First off, let's celebrate passing the 4500 word mark, whatever that means. I don't like word or page counting anyway, possibly as little as I do computer spell checkers.

This week I have continued to write about the building blocks (GPS, AGPS, DGPS, WLAN, ...) and have written about two of the most complex systems I have found (Drishti and SWAN). They are excellent prototypes and contain much of the functionality I seek. Interestingly, I haven't encountered any navigation system trying the paradigm of machine learning. As I see it now, there are two major directions to go forward:
1. Make multimodality really work. There are already excellent commercial GPS systems for the blind; It is time to extend that. Find a way to put all kinds of sensors in an efficient device that lasts an acceptable time on batteries. Find clever ways of using all the information and presenting it. Provide some minimal functionality at all times.
2. Let the machine think. One must be careful here, but if done right this could lead to a much easier to use system. One of the important properties I think a system should possess is minimal (and quick) interaction. This is true for mobile devices in general, where it is important to be able to perform tasks quickly.
A system capable of learning would also make adaptation much easier. Users' habis would be picked up and the presentation and behaviour would be adjusted accordingly. Locations that are especially difficult would be noticed and presentation verbosity would be adjusted... Consistency of behaviour is important though, and so if the machine decides to behave differently it has to do so in a way the user expects, or else it could lead to much confusion.
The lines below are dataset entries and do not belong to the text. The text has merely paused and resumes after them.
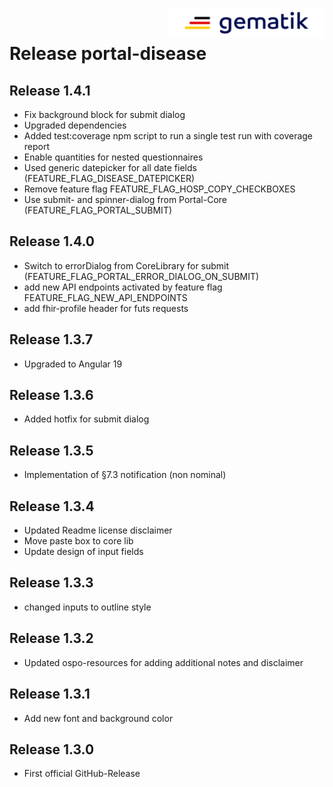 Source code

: <img align="right" width="250" height="47" src="./media/Gematik_Logo_Flag.png"/> <br/>    

# Release portal-disease

## Release 1.4.1
- Fix background block for submit dialog
- Upgraded dependencies
- Added test:coverage npm script to run a single test run with coverage report
- Enable quantities for nested questionnaires
- Used generic datepicker for all date fields (FEATURE_FLAG_DISEASE_DATEPICKER)
- Remove feature flag FEATURE_FLAG_HOSP_COPY_CHECKBOXES
- Use submit- and spinner-dialog from Portal-Core (FEATURE_FLAG_PORTAL_SUBMIT)

## Release 1.4.0
- Switch to errorDialog from CoreLibrary for submit (FEATURE_FLAG_PORTAL_ERROR_DIALOG_ON_SUBMIT)
- add new API endpoints activated by feature flag FEATURE_FLAG_NEW_API_ENDPOINTS
- add fhir-profile header for futs requests

## Release 1.3.7
- Upgraded to Angular 19

## Release 1.3.6
- Added hotfix for submit dialog

## Release 1.3.5
- Implementation of §7.3 notification (non nominal)

## Release 1.3.4
- Updated Readme license disclaimer
- Move paste box to core lib
- Update design of input fields

## Release 1.3.3
- changed inputs to outline style

## Release 1.3.2
- Updated ospo-resources for adding additional notes and disclaimer

## Release 1.3.1
- Add new font and background color

## Release 1.3.0
- First official GitHub-Release
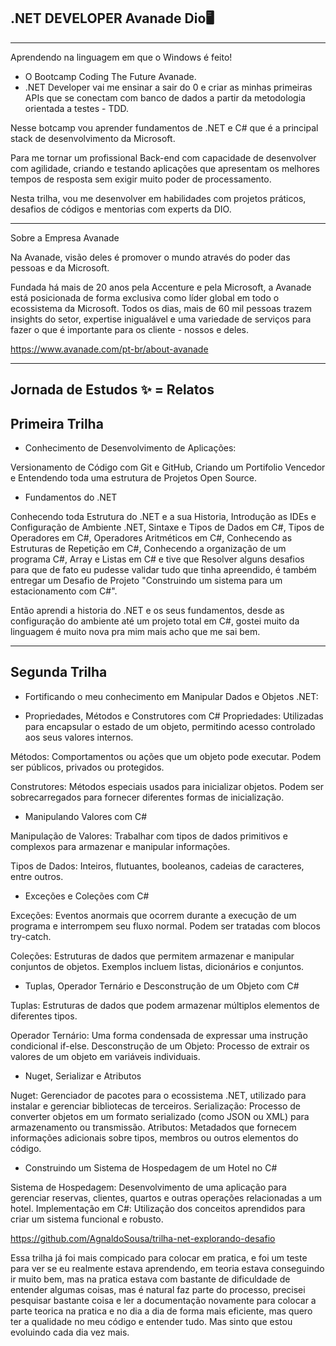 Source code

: ## .NET DEVELOPER Avanade Dio🖥
________
Aprendendo na linguagem em que o Windows é feito!

- O Bootcamp Coding The Future Avanade.
- .NET Developer vai me ensinar a sair do 0 e criar as minhas primeiras APIs que se conectam com banco de dados a partir da metodologia orientada a testes - TDD.

Nesse botcamp vou aprender fundamentos de .NET e C# que é a principal stack de desenvolvimento da Microsoft. 

Para me tornar um profissional Back-end com capacidade de desenvolver com agilidade, criando e testando aplicações que apresentam os melhores tempos de resposta sem exigir muito poder de processamento.

Nesta trilha, vou me desenvolver em habilidades com projetos práticos, desafios de códigos e mentorias com experts da DIO.

________

Sobre a Empresa Avanade

Na Avanade, visão deles é promover o mundo através do poder das pessoas e da Microsoft.

Fundada há mais de 20 anos pela Accenture e pela Microsoft, a Avanade está posicionada de forma exclusiva como líder global em todo o ecossistema da Microsoft. Todos os dias, mais de 60 mil pessoas trazem insights do setor, expertise inigualável e uma variedade de serviços para fazer o que é importante para os cliente - nossos e deles.


https://www.avanade.com/pt-br/about-avanade

________


## Jornada de Estudos ✨ = Relatos

## Primeira Trilha

- Conhecimento de Desenvolvimento de Aplicações:

Versionamento de Código com Git e GitHub, Criando um Portifolio Vencedor e Entendendo toda uma estrutura de Projetos Open Source.

- Fundamentos do .NET

Conhecendo toda Estrutura do .NET e a sua Historia, Introdução as IDEs e Configuração de Ambiente .NET, Sintaxe e Tipos de Dados em C#, Tipos de Operadores em C#, Operadores Aritméticos em C#, Conhecendo as Estruturas de Repetição em C#, Conhecendo a organização de um programa C#, Array e Listas em C# e tive que Resolver alguns desafios para que de fato eu pudesse validar tudo que tinha apreendido, é também entregar um Desafio de Projeto "Construindo um sistema para um estacionamento com C#".

Então aprendi a historia do .NET e os seus fundamentos, desde as configuração do ambiente até um projeto total em C#, gostei muito da linguagem é muito nova pra mim mais acho que me sai bem.
________

## Segunda Trilha

- Fortificando o meu conhecimento em Manipular Dados e Objetos .NET:

- Propriedades, Métodos e Construtores com C#
Propriedades: Utilizadas para encapsular o estado de um objeto, permitindo acesso controlado aos seus valores internos.

Métodos: Comportamentos ou ações que um objeto pode executar. Podem ser públicos, privados ou protegidos.

Construtores: Métodos especiais usados para inicializar objetos. Podem ser sobrecarregados para fornecer diferentes formas de inicialização.

- Manipulando Valores com C#

Manipulação de Valores: Trabalhar com tipos de dados primitivos e complexos para armazenar e manipular informações.

Tipos de Dados: Inteiros, flutuantes, booleanos, cadeias de caracteres, entre outros.

- Exceções e Coleções com C#

Exceções: Eventos anormais que ocorrem durante a execução de um programa e interrompem seu fluxo normal. Podem ser tratadas com blocos try-catch.

Coleções: Estruturas de dados que permitem armazenar e manipular conjuntos de objetos. 
Exemplos incluem listas, dicionários e conjuntos.

- Tuplas, Operador Ternário e Desconstrução de um Objeto com C#

Tuplas: Estruturas de dados que podem armazenar múltiplos elementos de diferentes tipos.

Operador Ternário: Uma forma condensada de expressar uma instrução condicional if-else.
Desconstrução de um Objeto: Processo de extrair os valores de um objeto em variáveis individuais.

- Nuget, Serializar e Atributos

Nuget: Gerenciador de pacotes para o ecossistema .NET, utilizado para instalar e gerenciar bibliotecas de terceiros.
Serialização: Processo de converter objetos em um formato serializado (como JSON ou XML) para armazenamento ou transmissão.
Atributos: Metadados que fornecem informações adicionais sobre tipos, membros ou outros elementos do código.

- Construindo um Sistema de Hospedagem de um Hotel no C#

Sistema de Hospedagem: Desenvolvimento de uma aplicação para gerenciar reservas, clientes, quartos e outras operações relacionadas a um hotel.
Implementação em C#: Utilização dos conceitos aprendidos para criar um sistema funcional e robusto.

https://github.com/AgnaldoSousa/trilha-net-explorando-desafio

Essa trilha já foi mais compicado para colocar em pratica, e foi um teste para ver se eu realmente estava aprendendo, em teoria estava conseguindo ir muito bem, mas na pratica estava com bastante de dificuldade de entender algumas coisas, mas é natural faz parte do processo, precisei pesquisar bastante coisa e ler a documentação novamente para colocar a parte teorica na pratica e no dia a dia de forma mais eficiente, mas quero ter a qualidade no meu código e entender tudo. Mas sinto que estou evoluindo cada dia vez mais.




 
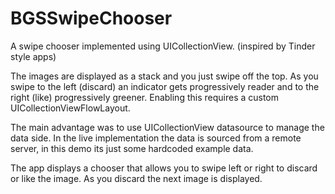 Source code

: # BGSSwipeChooser
A swipe chooser implemented using UICollectionView. (inspired by Tinder style apps)

The images are displayed as a stack and you just swipe off the top.  As you swipe to the left (discard) an indicator gets progressively reader and to the right (like) progressively greener.  Enabling this requires a custom UICollectionViewFlowLayout.  

The main advantage was to use UICollectionView datasource to manage the data side.  In the live implementation the data is sourced from a remote server, in this demo its just some hardcoded example data.

The app displays a chooser that allows you to swipe left or right to discard or like the image.  As you discard the next image is displayed.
Next week I will write about a couple of other systems, and also polish up this section and check that I actually evalate the systems based on my own recently-established criteria! Also, the pervasive computing viewpoint is something I didn't initially consider, but is something I should definitely consider, as it is a viable future research direction. This paradigm is already applied in some other aids for the disabled including devices for those with dementia.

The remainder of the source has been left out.